What you should do: From the line with "manager in clothing" to the line with "[department store manager](department_store_manager.md)", retype every line exactly, including those two, and leave out the rest of the data below.

Excerpted data:
#####

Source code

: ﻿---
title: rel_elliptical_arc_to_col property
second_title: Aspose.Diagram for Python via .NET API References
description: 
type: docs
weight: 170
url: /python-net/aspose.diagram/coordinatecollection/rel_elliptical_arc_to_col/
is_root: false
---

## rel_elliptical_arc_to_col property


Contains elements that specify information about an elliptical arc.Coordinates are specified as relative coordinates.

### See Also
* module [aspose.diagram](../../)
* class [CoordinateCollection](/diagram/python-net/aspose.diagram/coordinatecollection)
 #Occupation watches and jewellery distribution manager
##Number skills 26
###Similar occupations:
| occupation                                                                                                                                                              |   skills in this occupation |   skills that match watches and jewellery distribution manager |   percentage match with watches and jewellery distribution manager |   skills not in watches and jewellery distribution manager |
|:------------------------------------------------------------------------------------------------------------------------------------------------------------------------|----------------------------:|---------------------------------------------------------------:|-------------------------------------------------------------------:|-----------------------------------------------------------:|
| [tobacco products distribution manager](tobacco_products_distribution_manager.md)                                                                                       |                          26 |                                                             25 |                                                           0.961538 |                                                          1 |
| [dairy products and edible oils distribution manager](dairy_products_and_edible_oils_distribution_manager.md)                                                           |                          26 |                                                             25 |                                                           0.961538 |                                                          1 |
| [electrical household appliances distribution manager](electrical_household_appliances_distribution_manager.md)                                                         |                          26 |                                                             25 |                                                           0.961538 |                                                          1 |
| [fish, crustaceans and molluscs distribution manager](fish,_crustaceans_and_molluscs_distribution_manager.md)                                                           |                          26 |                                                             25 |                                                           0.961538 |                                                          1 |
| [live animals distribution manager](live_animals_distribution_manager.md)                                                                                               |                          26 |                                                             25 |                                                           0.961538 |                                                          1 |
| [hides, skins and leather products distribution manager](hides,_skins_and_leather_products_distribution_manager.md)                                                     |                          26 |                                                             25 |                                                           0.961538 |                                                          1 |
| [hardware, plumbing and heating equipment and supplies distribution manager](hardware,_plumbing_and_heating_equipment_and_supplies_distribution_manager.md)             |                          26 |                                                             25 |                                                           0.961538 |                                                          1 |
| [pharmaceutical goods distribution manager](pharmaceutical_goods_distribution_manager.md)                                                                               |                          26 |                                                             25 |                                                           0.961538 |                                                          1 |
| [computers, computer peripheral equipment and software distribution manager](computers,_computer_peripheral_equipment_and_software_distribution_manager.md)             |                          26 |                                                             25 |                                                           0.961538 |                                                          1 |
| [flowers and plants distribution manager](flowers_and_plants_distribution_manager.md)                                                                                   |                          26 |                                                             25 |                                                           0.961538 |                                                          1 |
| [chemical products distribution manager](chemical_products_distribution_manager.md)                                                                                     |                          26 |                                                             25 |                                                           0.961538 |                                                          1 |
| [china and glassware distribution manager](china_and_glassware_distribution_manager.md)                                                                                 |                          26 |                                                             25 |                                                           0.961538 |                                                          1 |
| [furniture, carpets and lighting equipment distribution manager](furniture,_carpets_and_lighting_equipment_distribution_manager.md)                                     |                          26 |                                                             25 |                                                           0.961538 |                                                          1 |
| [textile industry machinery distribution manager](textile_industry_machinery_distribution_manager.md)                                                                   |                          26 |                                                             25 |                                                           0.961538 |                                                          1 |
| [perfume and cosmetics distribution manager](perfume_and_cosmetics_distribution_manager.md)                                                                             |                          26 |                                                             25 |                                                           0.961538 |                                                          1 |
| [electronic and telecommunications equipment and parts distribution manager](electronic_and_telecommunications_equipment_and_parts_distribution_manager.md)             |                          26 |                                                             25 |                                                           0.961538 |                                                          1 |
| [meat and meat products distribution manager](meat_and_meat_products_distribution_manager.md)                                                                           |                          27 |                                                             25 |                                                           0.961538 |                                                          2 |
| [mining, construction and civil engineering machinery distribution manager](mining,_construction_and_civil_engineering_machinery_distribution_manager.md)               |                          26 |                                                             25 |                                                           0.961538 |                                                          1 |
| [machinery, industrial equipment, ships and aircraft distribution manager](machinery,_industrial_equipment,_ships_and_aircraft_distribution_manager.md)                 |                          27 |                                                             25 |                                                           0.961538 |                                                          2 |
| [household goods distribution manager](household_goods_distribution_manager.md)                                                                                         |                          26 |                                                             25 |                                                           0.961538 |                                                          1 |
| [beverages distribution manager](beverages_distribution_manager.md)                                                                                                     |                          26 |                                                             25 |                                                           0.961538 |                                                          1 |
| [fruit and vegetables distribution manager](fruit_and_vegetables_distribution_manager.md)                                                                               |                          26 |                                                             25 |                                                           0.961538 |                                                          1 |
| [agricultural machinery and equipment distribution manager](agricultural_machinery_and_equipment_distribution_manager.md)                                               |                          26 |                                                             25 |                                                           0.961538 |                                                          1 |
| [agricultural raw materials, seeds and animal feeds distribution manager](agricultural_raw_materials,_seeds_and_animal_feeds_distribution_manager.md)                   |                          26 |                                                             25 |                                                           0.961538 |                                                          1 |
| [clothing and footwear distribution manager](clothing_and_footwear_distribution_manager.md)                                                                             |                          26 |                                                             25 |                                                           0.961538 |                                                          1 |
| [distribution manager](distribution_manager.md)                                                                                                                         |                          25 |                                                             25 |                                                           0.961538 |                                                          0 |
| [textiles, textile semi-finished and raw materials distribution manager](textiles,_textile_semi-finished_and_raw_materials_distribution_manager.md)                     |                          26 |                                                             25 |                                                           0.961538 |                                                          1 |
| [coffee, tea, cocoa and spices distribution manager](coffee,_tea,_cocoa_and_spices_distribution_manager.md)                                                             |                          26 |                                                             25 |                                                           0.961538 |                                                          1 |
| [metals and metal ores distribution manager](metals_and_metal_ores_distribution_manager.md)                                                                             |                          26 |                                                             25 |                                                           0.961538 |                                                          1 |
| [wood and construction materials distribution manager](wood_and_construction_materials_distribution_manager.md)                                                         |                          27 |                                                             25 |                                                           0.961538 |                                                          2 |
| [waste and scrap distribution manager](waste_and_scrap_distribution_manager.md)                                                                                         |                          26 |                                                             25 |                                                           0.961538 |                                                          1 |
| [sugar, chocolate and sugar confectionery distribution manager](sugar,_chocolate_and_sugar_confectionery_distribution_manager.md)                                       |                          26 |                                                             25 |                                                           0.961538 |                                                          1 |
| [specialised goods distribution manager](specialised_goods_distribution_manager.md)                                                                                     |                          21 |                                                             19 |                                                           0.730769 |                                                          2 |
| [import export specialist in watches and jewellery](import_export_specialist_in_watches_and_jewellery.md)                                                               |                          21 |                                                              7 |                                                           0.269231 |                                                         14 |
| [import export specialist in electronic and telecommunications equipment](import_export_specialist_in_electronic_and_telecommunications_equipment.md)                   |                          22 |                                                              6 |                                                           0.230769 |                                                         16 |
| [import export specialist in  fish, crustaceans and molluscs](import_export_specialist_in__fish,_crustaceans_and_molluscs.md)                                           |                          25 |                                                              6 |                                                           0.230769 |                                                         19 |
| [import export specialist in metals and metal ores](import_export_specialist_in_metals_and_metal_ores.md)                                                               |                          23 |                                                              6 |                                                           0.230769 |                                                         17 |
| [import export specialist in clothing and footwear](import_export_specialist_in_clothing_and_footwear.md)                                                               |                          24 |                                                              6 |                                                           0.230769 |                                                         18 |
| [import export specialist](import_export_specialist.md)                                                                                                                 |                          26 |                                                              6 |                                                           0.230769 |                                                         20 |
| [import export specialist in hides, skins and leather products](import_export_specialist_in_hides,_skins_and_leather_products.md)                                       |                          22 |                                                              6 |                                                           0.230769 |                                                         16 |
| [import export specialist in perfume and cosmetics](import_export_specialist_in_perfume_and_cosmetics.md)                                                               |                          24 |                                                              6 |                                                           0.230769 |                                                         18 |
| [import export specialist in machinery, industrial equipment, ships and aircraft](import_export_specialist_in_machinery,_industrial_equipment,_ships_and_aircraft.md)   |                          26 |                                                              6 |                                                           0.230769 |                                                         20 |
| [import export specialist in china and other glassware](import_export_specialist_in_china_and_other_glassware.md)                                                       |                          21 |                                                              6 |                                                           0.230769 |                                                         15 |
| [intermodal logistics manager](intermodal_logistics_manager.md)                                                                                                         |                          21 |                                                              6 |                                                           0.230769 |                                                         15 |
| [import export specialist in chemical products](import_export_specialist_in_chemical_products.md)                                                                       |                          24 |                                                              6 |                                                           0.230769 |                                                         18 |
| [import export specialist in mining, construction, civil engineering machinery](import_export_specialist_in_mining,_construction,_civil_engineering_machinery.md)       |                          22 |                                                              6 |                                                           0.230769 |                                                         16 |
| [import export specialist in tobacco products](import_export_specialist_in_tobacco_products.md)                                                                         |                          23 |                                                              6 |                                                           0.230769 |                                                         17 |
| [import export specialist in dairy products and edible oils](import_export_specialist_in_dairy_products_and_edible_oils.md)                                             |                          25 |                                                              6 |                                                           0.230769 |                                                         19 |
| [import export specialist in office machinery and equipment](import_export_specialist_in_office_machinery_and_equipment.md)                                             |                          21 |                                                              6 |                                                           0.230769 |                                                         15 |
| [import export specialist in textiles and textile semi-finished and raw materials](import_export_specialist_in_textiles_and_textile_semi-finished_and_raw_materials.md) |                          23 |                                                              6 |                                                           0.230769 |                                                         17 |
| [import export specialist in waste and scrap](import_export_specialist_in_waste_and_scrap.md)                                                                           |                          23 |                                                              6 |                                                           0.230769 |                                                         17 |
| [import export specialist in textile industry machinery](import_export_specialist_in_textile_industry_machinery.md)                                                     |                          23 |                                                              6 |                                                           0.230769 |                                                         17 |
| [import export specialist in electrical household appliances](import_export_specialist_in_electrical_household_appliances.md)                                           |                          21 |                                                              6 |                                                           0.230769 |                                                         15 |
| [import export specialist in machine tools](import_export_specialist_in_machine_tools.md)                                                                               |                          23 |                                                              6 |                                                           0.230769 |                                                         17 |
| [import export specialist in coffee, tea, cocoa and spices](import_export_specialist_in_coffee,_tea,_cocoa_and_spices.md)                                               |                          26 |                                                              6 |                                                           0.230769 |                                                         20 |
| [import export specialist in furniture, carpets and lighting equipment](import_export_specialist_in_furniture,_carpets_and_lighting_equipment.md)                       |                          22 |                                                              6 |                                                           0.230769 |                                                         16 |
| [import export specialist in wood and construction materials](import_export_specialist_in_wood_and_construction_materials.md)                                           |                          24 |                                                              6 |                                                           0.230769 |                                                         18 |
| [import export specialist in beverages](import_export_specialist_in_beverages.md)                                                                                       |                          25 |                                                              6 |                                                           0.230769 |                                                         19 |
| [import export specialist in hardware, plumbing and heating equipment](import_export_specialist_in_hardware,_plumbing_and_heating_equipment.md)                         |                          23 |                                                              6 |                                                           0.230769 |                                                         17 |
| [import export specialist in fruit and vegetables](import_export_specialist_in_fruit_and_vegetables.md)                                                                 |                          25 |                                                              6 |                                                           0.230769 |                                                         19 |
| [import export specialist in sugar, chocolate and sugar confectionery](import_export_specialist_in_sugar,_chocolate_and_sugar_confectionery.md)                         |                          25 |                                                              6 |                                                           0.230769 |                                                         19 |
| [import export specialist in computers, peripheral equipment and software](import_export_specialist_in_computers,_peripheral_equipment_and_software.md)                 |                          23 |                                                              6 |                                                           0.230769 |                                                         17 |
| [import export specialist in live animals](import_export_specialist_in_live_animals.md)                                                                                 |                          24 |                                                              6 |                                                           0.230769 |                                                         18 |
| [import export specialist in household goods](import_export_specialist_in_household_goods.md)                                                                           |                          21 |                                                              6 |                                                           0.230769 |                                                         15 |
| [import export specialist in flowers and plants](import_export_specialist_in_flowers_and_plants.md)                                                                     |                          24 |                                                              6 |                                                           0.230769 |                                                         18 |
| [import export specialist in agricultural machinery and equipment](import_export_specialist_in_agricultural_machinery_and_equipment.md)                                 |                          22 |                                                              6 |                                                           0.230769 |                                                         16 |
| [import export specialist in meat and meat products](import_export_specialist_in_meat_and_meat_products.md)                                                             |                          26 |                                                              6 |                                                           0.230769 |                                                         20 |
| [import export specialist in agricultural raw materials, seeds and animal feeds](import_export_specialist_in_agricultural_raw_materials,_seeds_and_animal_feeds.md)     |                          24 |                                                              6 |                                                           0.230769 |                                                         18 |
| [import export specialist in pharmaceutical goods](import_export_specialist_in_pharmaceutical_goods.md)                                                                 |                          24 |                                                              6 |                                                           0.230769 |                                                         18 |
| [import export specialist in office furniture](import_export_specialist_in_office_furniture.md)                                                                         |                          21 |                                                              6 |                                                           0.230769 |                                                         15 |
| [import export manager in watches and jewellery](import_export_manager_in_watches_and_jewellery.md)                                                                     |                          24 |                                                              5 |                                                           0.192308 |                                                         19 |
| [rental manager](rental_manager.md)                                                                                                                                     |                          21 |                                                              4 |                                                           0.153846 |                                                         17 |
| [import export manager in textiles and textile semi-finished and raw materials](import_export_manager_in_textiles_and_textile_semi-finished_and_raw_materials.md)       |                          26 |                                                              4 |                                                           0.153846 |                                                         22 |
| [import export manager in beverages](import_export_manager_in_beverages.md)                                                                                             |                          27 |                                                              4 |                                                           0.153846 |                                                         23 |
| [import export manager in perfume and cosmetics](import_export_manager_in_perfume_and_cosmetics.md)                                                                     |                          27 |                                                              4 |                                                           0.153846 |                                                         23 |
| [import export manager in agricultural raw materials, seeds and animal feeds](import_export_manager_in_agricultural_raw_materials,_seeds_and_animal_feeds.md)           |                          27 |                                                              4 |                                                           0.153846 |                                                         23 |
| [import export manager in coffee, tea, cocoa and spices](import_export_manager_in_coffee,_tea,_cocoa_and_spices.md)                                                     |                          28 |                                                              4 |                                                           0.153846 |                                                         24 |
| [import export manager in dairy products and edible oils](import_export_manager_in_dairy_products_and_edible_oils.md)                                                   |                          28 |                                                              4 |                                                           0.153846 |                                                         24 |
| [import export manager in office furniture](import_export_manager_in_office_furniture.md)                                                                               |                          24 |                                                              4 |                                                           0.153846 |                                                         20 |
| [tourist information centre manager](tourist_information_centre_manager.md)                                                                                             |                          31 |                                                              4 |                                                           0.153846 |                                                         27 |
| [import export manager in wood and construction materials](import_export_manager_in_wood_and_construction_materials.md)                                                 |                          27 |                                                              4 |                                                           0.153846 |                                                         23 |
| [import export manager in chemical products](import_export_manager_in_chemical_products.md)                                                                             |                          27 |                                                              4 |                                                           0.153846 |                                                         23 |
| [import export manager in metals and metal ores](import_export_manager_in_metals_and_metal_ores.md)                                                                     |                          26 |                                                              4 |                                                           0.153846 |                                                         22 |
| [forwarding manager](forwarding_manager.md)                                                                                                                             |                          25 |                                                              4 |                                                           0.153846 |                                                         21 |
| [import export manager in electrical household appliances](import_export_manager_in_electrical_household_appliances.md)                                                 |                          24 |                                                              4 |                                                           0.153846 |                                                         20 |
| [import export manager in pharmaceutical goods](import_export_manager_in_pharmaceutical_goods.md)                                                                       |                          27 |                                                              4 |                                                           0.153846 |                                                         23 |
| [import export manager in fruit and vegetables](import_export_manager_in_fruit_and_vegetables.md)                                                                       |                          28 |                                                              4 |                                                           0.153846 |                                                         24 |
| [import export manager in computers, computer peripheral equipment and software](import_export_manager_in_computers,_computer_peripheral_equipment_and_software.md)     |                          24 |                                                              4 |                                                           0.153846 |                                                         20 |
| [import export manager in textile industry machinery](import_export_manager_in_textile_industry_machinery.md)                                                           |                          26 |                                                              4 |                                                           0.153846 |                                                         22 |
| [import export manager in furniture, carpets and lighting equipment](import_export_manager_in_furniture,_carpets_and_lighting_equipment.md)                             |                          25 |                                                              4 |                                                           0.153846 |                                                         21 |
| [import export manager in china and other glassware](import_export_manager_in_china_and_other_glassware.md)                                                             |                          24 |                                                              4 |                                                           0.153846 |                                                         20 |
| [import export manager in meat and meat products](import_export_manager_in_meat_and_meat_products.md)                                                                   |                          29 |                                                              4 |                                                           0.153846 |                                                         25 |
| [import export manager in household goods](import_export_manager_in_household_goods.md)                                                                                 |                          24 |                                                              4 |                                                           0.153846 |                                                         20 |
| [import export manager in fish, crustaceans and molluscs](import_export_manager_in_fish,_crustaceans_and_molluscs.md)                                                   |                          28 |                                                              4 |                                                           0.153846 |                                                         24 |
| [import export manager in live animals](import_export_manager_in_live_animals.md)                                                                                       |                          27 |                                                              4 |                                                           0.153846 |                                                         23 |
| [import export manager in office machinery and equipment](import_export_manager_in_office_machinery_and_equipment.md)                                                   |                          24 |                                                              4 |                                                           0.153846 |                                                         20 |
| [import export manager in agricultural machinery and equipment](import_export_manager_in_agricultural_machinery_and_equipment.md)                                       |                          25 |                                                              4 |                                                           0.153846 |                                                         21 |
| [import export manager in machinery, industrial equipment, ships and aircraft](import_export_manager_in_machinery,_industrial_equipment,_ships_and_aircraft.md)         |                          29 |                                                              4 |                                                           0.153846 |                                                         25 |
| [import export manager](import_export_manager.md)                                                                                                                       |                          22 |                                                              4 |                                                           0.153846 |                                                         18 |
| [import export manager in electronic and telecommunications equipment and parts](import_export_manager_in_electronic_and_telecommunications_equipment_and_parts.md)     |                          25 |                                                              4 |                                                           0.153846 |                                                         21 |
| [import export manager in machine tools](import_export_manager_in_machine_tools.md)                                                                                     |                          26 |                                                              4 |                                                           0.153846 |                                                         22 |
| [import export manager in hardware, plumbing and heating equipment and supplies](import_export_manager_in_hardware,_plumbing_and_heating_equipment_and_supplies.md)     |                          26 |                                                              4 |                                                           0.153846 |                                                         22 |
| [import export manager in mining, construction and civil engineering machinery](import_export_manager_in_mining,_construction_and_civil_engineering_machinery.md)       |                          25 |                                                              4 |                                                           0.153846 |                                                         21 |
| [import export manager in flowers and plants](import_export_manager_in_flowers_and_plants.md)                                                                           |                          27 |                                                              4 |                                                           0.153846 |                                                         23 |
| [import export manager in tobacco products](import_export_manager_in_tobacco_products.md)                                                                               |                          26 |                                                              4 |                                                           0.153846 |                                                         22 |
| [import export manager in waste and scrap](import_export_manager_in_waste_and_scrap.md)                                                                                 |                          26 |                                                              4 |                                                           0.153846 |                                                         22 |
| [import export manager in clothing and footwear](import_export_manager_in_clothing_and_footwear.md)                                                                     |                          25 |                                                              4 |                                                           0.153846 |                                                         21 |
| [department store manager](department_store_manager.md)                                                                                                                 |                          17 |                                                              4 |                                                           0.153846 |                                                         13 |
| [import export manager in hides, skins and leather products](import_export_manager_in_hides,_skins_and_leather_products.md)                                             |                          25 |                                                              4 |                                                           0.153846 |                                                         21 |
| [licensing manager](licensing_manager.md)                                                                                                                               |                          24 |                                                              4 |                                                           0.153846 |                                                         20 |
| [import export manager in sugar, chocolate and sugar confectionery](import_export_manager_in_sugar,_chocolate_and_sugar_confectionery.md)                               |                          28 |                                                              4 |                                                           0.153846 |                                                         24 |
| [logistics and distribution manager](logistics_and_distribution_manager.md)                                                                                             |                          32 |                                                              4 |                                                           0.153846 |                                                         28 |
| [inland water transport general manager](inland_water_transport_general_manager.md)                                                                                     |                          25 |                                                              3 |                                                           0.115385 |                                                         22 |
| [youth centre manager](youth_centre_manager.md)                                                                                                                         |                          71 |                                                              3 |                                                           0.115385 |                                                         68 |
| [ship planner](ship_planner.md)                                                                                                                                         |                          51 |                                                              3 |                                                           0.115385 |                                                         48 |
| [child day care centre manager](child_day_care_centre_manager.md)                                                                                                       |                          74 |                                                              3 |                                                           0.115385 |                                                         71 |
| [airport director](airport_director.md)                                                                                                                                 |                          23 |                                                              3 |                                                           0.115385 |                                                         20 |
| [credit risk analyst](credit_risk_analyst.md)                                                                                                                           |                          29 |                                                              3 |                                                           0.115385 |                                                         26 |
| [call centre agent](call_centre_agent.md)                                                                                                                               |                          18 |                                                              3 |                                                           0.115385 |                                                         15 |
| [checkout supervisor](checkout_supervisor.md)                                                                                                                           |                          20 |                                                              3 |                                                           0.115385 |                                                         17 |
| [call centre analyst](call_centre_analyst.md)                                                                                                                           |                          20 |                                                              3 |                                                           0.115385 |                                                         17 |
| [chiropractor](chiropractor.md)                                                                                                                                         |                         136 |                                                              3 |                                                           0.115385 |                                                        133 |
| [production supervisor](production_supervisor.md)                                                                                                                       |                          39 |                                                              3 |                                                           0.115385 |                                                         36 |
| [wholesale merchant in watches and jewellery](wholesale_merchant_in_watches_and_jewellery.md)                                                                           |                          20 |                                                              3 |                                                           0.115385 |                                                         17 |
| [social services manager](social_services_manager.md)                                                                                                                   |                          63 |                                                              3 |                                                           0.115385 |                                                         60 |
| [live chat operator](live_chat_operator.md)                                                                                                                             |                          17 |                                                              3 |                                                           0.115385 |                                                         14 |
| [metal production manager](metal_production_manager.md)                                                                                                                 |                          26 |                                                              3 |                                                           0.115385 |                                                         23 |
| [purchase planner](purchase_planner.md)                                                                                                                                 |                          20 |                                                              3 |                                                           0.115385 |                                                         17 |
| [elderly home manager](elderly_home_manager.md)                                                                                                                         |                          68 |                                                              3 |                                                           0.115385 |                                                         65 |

#####

Solution below:
| [import export manager in clothing and footwear](import_export_manager_in_clothing_and_footwear.md)                                                                     |                          25 |                                                              4 |                                                           0.153846 |                                                         21 |
| [department store manager](department_store_manager.md)                                                                                                                 |                          17 |                                                              4 |                                                           0.153846 |                                                         13 |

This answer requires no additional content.